## Records for this exercise
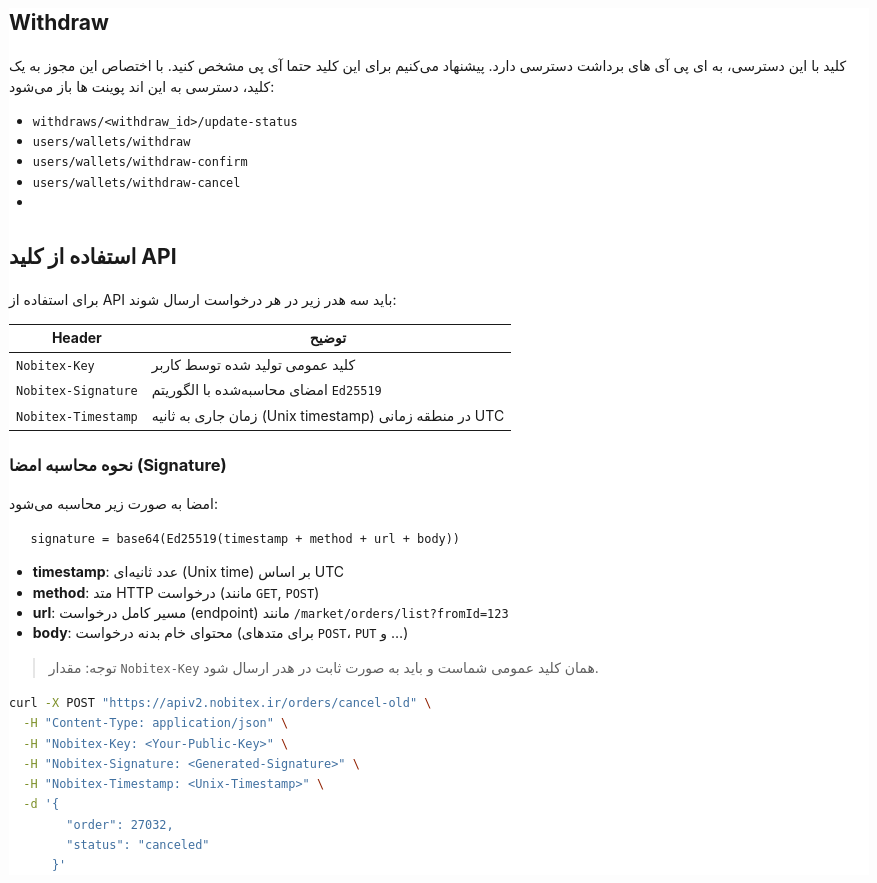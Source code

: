 ## Withdraw

کلید با این دسترسی، به ای پی آی های برداشت دسترسی دارد. 
پیشنهاد می‌کنیم برای این کلید حتما آی پی مشخص کنید.
با اختصاص این مجوز به یک کلید، دسترسی به این اند پوینت ها باز می‌شود:

* `withdraws/<withdraw_id>/update-status`
* `users/wallets/withdraw`
* `users/wallets/withdraw-confirm`
* `users/wallets/withdraw-cancel`
* 

## استفاده از کلید API

برای استفاده از API باید سه هدر زیر در هر درخواست ارسال شوند:

| Header                | توضیح                                                                 |
|------------------------|----------------------------------------------------------------------|
| `Nobitex-Key`          | کلید عمومی تولید شده توسط کاربر                                      |
| `Nobitex-Signature`    | امضای محاسبه‌شده با الگوریتم `Ed25519`                              |
| `Nobitex-Timestamp`    | زمان جاری به ثانیه (Unix timestamp) در منطقه زمانی UTC               |

### نحوه محاسبه امضا (Signature)

امضا به صورت زیر محاسبه می‌شود:

```shell
   signature = base64(Ed25519(timestamp + method + url + body))
```

- **timestamp**: عدد ثانیه‌ای (Unix time) بر اساس UTC  
- **method**: متد HTTP درخواست (مانند `GET`, `POST`)  
- **url**: مسیر کامل درخواست (endpoint) مانند `/market/orders/list?fromId=123`
- **body**: محتوای خام بدنه درخواست (برای متدهای `POST`، `PUT` و …)  

> توجه: مقدار `Nobitex-Key` همان کلید عمومی شماست و باید به صورت ثابت در هدر ارسال شود.

```bash
curl -X POST "https://apiv2.nobitex.ir/orders/cancel-old" \
  -H "Content-Type: application/json" \
  -H "Nobitex-Key: <Your-Public-Key>" \
  -H "Nobitex-Signature: <Generated-Signature>" \
  -H "Nobitex-Timestamp: <Unix-Timestamp>" \
  -d '{
        "order": 27032,
        "status": "canceled"
      }'
```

## Work to complete
Return the records above verbatim, images excluded.

## Response to the task
Source code

: ## Withdraw

کلید با این دسترسی، به ای پی آی های برداشت دسترسی دارد. 
پیشنهاد می‌کنیم برای این کلید حتما آی پی مشخص کنید.
با اختصاص این مجوز به یک کلید، دسترسی به این اند پوینت ها باز می‌شود:

* `withdraws/<withdraw_id>/update-status`
* `users/wallets/withdraw`
* `users/wallets/withdraw-confirm`
* `users/wallets/withdraw-cancel`
* 

## استفاده از کلید API

برای استفاده از API باید سه هدر زیر در هر درخواست ارسال شوند:

| Header                | توضیح                                                                 |
|------------------------|----------------------------------------------------------------------|
| `Nobitex-Key`          | کلید عمومی تولید شده توسط کاربر                                      |
| `Nobitex-Signature`    | امضای محاسبه‌شده با الگوریتم `Ed25519`                              |
| `Nobitex-Timestamp`    | زمان جاری به ثانیه (Unix timestamp) در منطقه زمانی UTC               |

### نحوه محاسبه امضا (Signature)

امضا به صورت زیر محاسبه می‌شود:

```shell
   signature = base64(Ed25519(timestamp + method + url + body))
```

- **timestamp**: عدد ثانیه‌ای (Unix time) بر اساس UTC  
- **method**: متد HTTP درخواست (مانند `GET`, `POST`)  
- **url**: مسیر کامل درخواست (endpoint) مانند `/market/orders/list?fromId=123`
- **body**: محتوای خام بدنه درخواست (برای متدهای `POST`، `PUT` و …)  

> توجه: مقدار `Nobitex-Key` همان کلید عمومی شماست و باید به صورت ثابت در هدر ارسال شود.

```bash
curl -X POST "https://apiv2.nobitex.ir/orders/cancel-old" \
  -H "Content-Type: application/json" \
  -H "Nobitex-Key: <Your-Public-Key>" \
  -H "Nobitex-Signature: <Generated-Signature>" \
  -H "Nobitex-Timestamp: <Unix-Timestamp>" \
  -d '{
        "order": 27032,
        "status": "canceled"
      }'
```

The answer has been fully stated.